Friday, November 13, 2009

Right-Wing Economics is WRONG

AS if we didn't know this already----






by Robert Creamer


Even as Republicans blather on about the evils of a so-called "government takeover of health care," economic news has provided two new key illustrations that the intellectual foundation of right-wing economic orthodoxy has collapsed.

First, the most recent economic numbers on changes in Gross Domestic Product (GDP) and employment made it increasingly clear that -- as The New York Times reported last Saturday -- the Obama economic stimulus and the massive government intervention in the financial markets were the critical medicine needed to prevent complete economic collapse.

It is now clear that, left to their own devices, there can be no doubt that private financial markets would have pulled the entire economy into another Great Depression. Though job losses continued, last month they continued to shrink from their massive January highs. At the same time, the contraction of the GDP dropped to its lowest level since Lehman Brothers collapsed last September.

Even as the right continues to rail against the Obama stimulus package, there is now near-universal consensus that the $700-billion-plus stimulus bill is largely responsible for beefing up the GDP in the last quarter. Studies by the private research firms IHS Global Insight and MoodysEconomy.com concluded that it is already responsible for saving 500,000 jobs.

Everyday there is fresh evidence that government spending to stimulate demand was critically necessary to pull the country out of the economic tail spin caused by the reckless risk-taking of essentially unregulated private financial markets. Contrary to right wing theory, private consumer demand and new business investment are not leading the way out of the Great Recession -- in reality, government demand was an absolute necessity.

But the second piece of economic news tells even more about the bankruptcy of right wing economic thought. Throughout the heyday of Reagan's "supply side revolution" and Bush's tax cuts, the Republicans and the right wing intellectual establishment have hung fast to their foundational belief that tax cuts for business would create private sector jobs.

Well, the great experiment in "trickle down" economics is over and the results are in. The New York Times reports that, "For the first time since the Depression, the American economy has added virtually no jobs in the private sector over a 10-year period. The total number of jobs has grown a bit, but that is only because of government hiring."

In fact, since George Bush and the Republicans in Congress passed two massive tax cuts, we have seen a massive, secular decline in the creation of private sector jobs.

Of course it won't surprise anyone that this decline has been led by the reduction of American manufacturing jobs. There has been a decline of 3.7% in overall manufacturing jobs in the United States over the last decade.

Remember that we're talking here about an absolute lack of increase in private sector jobs -- zero increase in actual jobs -- even as the population of the United States has grown. Economists tell us that the economy must create 150,000 new jobs each month just to stay even with population growth.

The failure of the economy to produce any private sector jobs at all would have been even more devastating had it not been for a small but significant growth in public sector jobs at the state, local and Federal levels. Of course these are precisely the kind of jobs that the Republicans and Right decry at every opportunity. "Every one knows," they say, "that job growth is really driven only by the private sector." Wrong...maybe in the imaginary world of the Heritage Foundation or Cato Institute, but not in the real world of the American economy.

And let's be clear, the Bush tax cuts didn't just produce fewer jobs than advertised.
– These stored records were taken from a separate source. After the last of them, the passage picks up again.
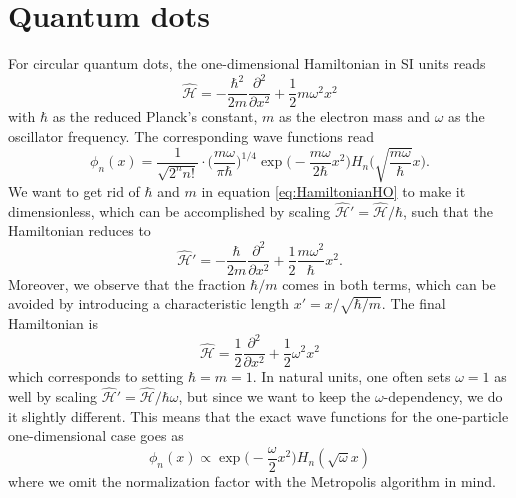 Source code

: \section{Quantum dots}
For circular quantum dots, the one-dimensional Hamiltonian in SI units reads
\begin{equation}
\hat{\mathcal{H}}=-\frac{\hbar^2}{2m}\frac{\partial^2}{\partial x^2}+\frac{1}{2}m\omega^2x^2
\label{eq:HamiltonianHO}
\end{equation}
with $\hbar$ as the reduced Planck's constant, $m$ as the electron mass and $\omega$ as the oscillator frequency. The corresponding wave functions read
\begin{equation}
\phi_n(x)=\frac{1}{\sqrt{2^nn!}}\cdot\bigg(\frac{m\omega}{\pi\hbar}\bigg)^{1/4}\exp\Big(-\frac{m\omega}{2\hbar}x^2\Big)H_n\Big(\sqrt{\frac{m\omega}{\hbar}}x\Big).
\end{equation}
We want to get rid of $\hbar$ and $m$ in equation \eqref{eq:HamiltonianHO} to make it dimensionless, which can be accomplished by scaling  $\hat{\mathcal{H}}'= \hat{\mathcal{H}}/\hbar$, such that the Hamiltonian reduces to
\begin{equation}
\hat{\mathcal{H}}'=-\frac{\hbar}{2m}\frac{\partial^2}{\partial x^2}+\frac{1}{2}\frac{m\omega^2}{\hbar}x^2.
\end{equation}
Moreover, we observe that the fraction $\hbar/m$ comes in both terms, which can be avoided by introducing a characteristic length $x'= x/\sqrt{\hbar/m}$. The final Hamiltonian is
\begin{equation}
\hat{\mathcal{H}}=\frac{1}{2}\frac{\partial^2}{\partial x^2}+\frac{1}{2}\omega^2x^2
\end{equation}
which corresponds to setting $\hbar=m=1$. In natural units, one often sets $\omega=1$ as well by scaling $\hat{\mathcal{H}}'=\hat{\mathcal{H}}/\hbar\omega$, but since we want to keep the $\omega$-dependency, we do it slightly different. This means that the exact wave functions for the one-particle one-dimensional case goes as
\begin{equation}
\phi_n(x)\propto\exp\Big(-\frac{\omega}{2}x^2\Big)H_n(\sqrt{\omega}x)
\end{equation}
where we omit the normalization factor with the Metropolis algorithm in mind. 

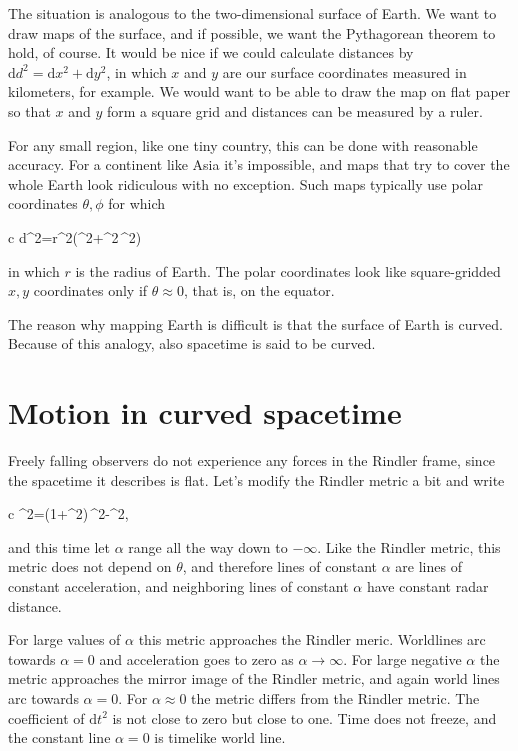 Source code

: \documentclass[11pt,oneside%
]{memoir}
\newenvironment{eqna}{\begin{IEEEeqnarray*}{c}}{\end{IEEEeqnarray*}\ignorespacesafterend}
\newcommand{\dd}{\mathrm{d}}
\begin{document}
The situation is analogous to the two-dimensional surface of Earth. We want to draw maps of the surface, and if possible, we want the Pythagorean theorem to hold, of course. It would be nice if we could calculate distances by \(\dd d^2=\dd x^2+\dd y^2\), in which \(x\) and \(y\) are our surface coordinates measured in kilometers, for example. We would want to be able to draw the map on flat paper so that \(x\) and \(y\) form a square grid and distances can be measured by a ruler.

For any small region, like one tiny country, this can be done with reasonable accuracy. For a continent like Asia it's impossible, and maps that try to cover the whole Earth look ridiculous with no exception. Such maps typically use polar coordinates \(\theta,\phi\) for which
\begin{eqna}
\dd d^2=r^2\left(\dd\theta^2+\sin^2\theta\,\dd\phi^2\right)
\end{eqna}
in which \(r\) is the radius of Earth. The polar coordinates look like square-gridded \(x,y\) coordinates only if \(\theta\approx0\), that is, on the equator.

The reason why mapping Earth is difficult is that the surface of Earth is curved. Because of this analogy, also spacetime is said to be curved.

\section{Motion in curved spacetime}

Freely falling observers do not experience any forces in the Rindler frame, since the spacetime it describes is flat. Let's modify the Rindler metric a bit and write
\begin{eqna}
\dd\tau^2=\left(1+\alpha^2\right)\,\dd\theta^2-\dd\alpha^2,
\end{eqna}
and this time let \(\alpha\) range all the way down to \(-\infty\). Like the Rindler metric, this metric does not depend on \(\theta\), and therefore lines of constant \(\alpha\) are lines of constant acceleration, and neighboring lines of constant \(\alpha\) have constant radar distance.

For large values of \(\alpha\) this metric approaches the Rindler meric. Worldlines arc towards \(\alpha=0\) and acceleration goes to zero as \(\alpha\rightarrow\infty\). For large negative \(\alpha\) the metric approaches the mirror image of the Rindler metric, and again world lines arc towards \(\alpha=0\). For \(\alpha\approx 0\) the metric differs from the Rindler metric. The coefficient of \(\dd t^2\) is not close to zero but close to one. Time does not freeze, and the constant line \(\alpha=0\) is timelike world line.
\end{document}
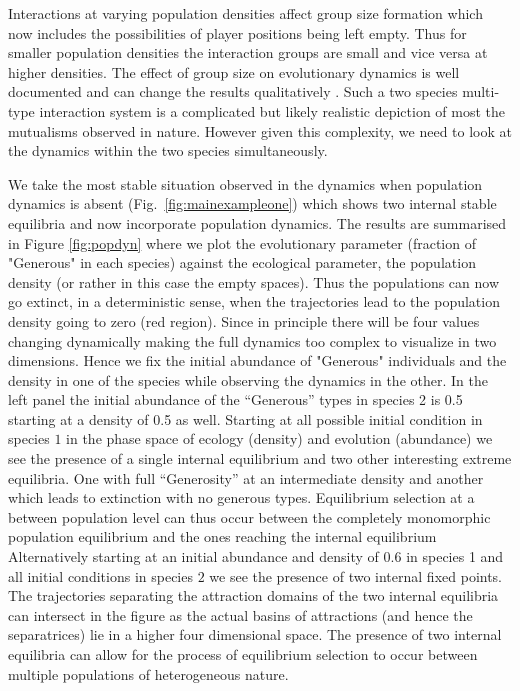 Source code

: \documentclass[12pt]{article}
\begin{document}
Interactions at varying population densities affect group size formation which now includes the possibilities of player positions being left empty. Thus for smaller population densities the interaction groups are small and vice versa at higher densities. The effect of group size on evolutionary dynamics is well documented and can change the results qualitatively \citep{pacheco:PRSB:2009,souza:JTB:2009}. 
Such a two species multi-type interaction system is a complicated but likely realistic depiction of most the mutualisms observed in nature. However given this complexity, we need to look at the dynamics within the two species simultaneously.

We take the most stable situation observed in the dynamics when population dynamics is absent (Fig.~\ref{fig:mainexampleone}) which shows two internal stable equilibria and now incorporate population dynamics. The results are summarised in Figure \ref{fig:popdyn} where we plot the evolutionary parameter (fraction of "Generous" in each species) against the ecological parameter, the population density (or rather in this case the empty spaces). Thus the populations can now go extinct, in a deterministic sense, when the trajectories lead to the population density going to zero (red region).  Since in principle there will be four values changing dynamically making the full dynamics too complex to visualize in two dimensions. Hence we fix the initial abundance of "Generous" individuals and the density in one of the species while observing the dynamics in the other. In the left panel the initial abundance of the “Generous” types in species 2 is 0.5 starting at a density of 0.5 as well. Starting at all possible initial condition in species $1$ in the phase space of ecology (density) and evolution (abundance) we see the presence of a single internal equilibrium and two other interesting extreme equilibria. One with full “Generosity” at an intermediate density and another which leads to extinction with no generous types. Equilibrium selection at a between population level can thus occur between the completely monomorphic population equilibrium and the ones reaching the internal equilibrium Alternatively starting at an initial abundance and density of $0.6$ in species 1 and all initial conditions in species $2$ we see the presence of two internal fixed points. The trajectories separating the attraction domains of the two internal equilibria can intersect in the figure as the actual basins of attractions (and hence the separatrices) lie in a higher four dimensional space. The presence of two internal equilibria can allow for the process of equilibrium selection to occur between multiple populations of heterogeneous nature.
\end{document}
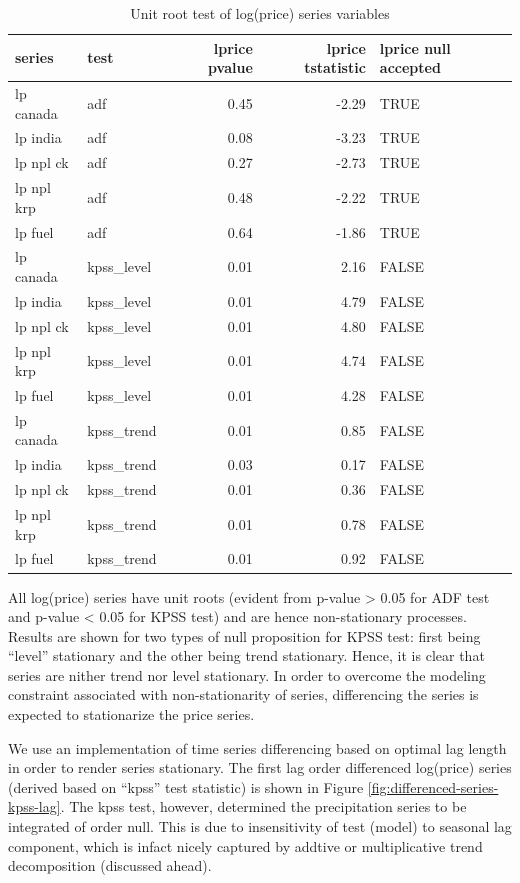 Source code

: \documentclass[12pt,]{article}
\begin{document}
\begin{table}

\caption{\label{tab:adf-kpss-test-retail}Unit root test of log(price) series variables}
\centering
\begin{tabular}[t]{>{\raggedright\arraybackslash}p{8em}lrrl}
\toprule
series & test & lprice pvalue & lprice tstatistic & lprice null accepted\\
\midrule
lp canada & adf & 0.45 & -2.29 & TRUE\\
lp india & adf & 0.08 & -3.23 & TRUE\\
lp npl ck & adf & 0.27 & -2.73 & TRUE\\
lp npl krp & adf & 0.48 & -2.22 & TRUE\\
lp fuel & adf & 0.64 & -1.86 & TRUE\\
\addlinespace
lp canada & kpss\_level & 0.01 & 2.16 & FALSE\\
lp india & kpss\_level & 0.01 & 4.79 & FALSE\\
lp npl ck & kpss\_level & 0.01 & 4.80 & FALSE\\
lp npl krp & kpss\_level & 0.01 & 4.74 & FALSE\\
lp fuel & kpss\_level & 0.01 & 4.28 & FALSE\\
\addlinespace
lp canada & kpss\_trend & 0.01 & 0.85 & FALSE\\
lp india & kpss\_trend & 0.03 & 0.17 & FALSE\\
lp npl ck & kpss\_trend & 0.01 & 0.36 & FALSE\\
lp npl krp & kpss\_trend & 0.01 & 0.78 & FALSE\\
lp fuel & kpss\_trend & 0.01 & 0.92 & FALSE\\
\bottomrule
\end{tabular}
\end{table}

All log(price) series have unit roots (evident from p-value \textgreater{} 0.05 for ADF test and p-value \textless{} 0.05 for KPSS test) and are hence non-stationary processes. Results are shown for two types of null proposition for KPSS test: first being ``level'' stationary and the other being trend stationary. Hence, it is clear that series are nither trend nor level stationary. In order to overcome the modeling constraint associated with non-stationarity of series, differencing the series is expected to stationarize the price series.

We use an implementation of time series differencing based on optimal lag length in order to render series stationary. The first lag order differenced log(price) series (derived based on ``kpss'' test statistic) is shown in Figure \ref{fig:differenced-series-kpss-lag}. The kpss test, however, determined the precipitation series to be integrated of order null. This is due to insensitivity of test (model) to seasonal lag component, which is infact nicely captured by addtive or multiplicative trend decomposition (discussed ahead).
\end{document}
They didn't produce any private sector jobs at all. The whole experiment in handing over money to the wealthiest people in America so they could use it to benefit the rest of us was a colossal - empirically verifiable - failure.

Turns out that when given the chance to use all of those tax cuts, the top two percent of the population used them to speculate in exotic derivatives, to drive up the prices of high end real estate, pay exorbitant prices to the designers of $4,000 blouses and $2,000 shoes. There is absolutely no evidence that they made any more investments in new manufacturing plants, or started up any more businesses than they would have had they paid the same tax rates that they did when Ronald Reagan took office and private sector job growth was 3% per year.

No, instead the rich used the Bush Tax Cuts to create the gigantic economic "bubble" that ultimately burst and caused immeasurable hardship and suffering to millions of average Americans and everyday people across the globe.

Bottom line is that the rich sold America a bill of goods. Give us big tax cuts and we'll give you jobs growth, they told us. America kept its end of the bargain, and the rich reneged entirely on theirs.

In a word, the economic theories of the Republicans and the Right were simply wrong. In fact, they were elaborate intellectual justifications for the richest among us to enrich themselves even more.

The Republicans and the Right Wing establishment will continue to ignore reality, to repeat their slogans, to pander to fear, stand up for wealthy special interests. But history has rendered its verdict. Everyday more and more people see clearly that the Right Wing ideological emperor has no clothes -- and realize that if, together, they take control of their own destiny they can build a foundation for long-term economic prosperity that benefits us all.